Saved entries:
▼

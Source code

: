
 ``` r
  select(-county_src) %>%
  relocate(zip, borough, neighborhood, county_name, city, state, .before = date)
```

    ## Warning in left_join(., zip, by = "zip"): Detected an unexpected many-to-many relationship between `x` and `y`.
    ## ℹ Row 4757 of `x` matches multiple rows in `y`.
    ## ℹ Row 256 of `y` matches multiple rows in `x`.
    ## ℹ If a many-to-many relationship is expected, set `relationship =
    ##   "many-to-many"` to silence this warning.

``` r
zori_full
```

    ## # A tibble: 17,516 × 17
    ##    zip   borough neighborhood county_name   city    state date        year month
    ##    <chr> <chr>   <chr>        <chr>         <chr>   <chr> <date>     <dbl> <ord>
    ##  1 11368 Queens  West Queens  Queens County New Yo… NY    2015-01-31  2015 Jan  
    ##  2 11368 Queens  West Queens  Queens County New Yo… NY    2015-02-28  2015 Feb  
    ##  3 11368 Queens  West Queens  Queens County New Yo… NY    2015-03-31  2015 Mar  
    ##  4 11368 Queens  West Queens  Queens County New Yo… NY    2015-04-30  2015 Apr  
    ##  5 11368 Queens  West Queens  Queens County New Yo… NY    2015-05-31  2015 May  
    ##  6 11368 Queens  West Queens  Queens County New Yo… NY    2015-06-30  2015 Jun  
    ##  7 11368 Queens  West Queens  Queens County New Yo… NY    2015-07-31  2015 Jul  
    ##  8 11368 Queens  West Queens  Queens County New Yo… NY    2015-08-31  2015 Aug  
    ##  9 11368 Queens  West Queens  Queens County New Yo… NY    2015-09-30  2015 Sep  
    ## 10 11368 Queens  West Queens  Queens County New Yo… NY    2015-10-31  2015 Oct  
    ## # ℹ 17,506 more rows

▲

- _DESCRIPTION OF THE TASK_
Reproduce the entries above exactly.

- _TASK RESULT_
Source code

:
 ``` r
  select(-county_src) %>%
  relocate(zip, borough, neighborhood, county_name, city, state, .before = date)
```

    ## Warning in left_join(., zip, by = "zip"): Detected an unexpected many-to-many relationship between `x` and `y`.
    ## ℹ Row 4757 of `x` matches multiple rows in `y`.
    ## ℹ Row 256 of `y` matches multiple rows in `x`.
    ## ℹ If a many-to-many relationship is expected, set `relationship =
    ##   "many-to-many"` to silence this warning.

``` r
zori_full
```

    ## # A tibble: 17,516 × 17
    ##    zip   borough neighborhood county_name   city    state date        year month
    ##    <chr> <chr>   <chr>        <chr>         <chr>   <chr> <date>     <dbl> <ord>
    ##  1 11368 Queens  West Queens  Queens County New Yo… NY    2015-01-31  2015 Jan  
    ##  2 11368 Queens  West Queens  Queens County New Yo… NY    2015-02-28  2015 Feb  
    ##  3 11368 Queens  West Queens  Queens County New Yo… NY    2015-03-31  2015 Mar  
    ##  4 11368 Queens  West Queens  Queens County New Yo… NY    2015-04-30  2015 Apr  
    ##  5 11368 Queens  West Queens  Queens County New Yo… NY    2015-05-31  2015 May  
    ##  6 11368 Queens  West Queens  Queens County New Yo… NY    2015-06-30  2015 Jun  
    ##  7 11368 Queens  West Queens  Queens County New Yo… NY    2015-07-31  2015 Jul  
    ##  8 11368 Queens  West Queens  Queens County New Yo… NY    2015-08-31  2015 Aug  
    ##  9 11368 Queens  West Queens  Queens County New Yo… NY    2015-09-30  2015 Sep  
    ## 10 11368 Queens  West Queens  Queens County New Yo… NY    2015-10-31  2015 Oct  
    ## # ℹ 17,506 more rows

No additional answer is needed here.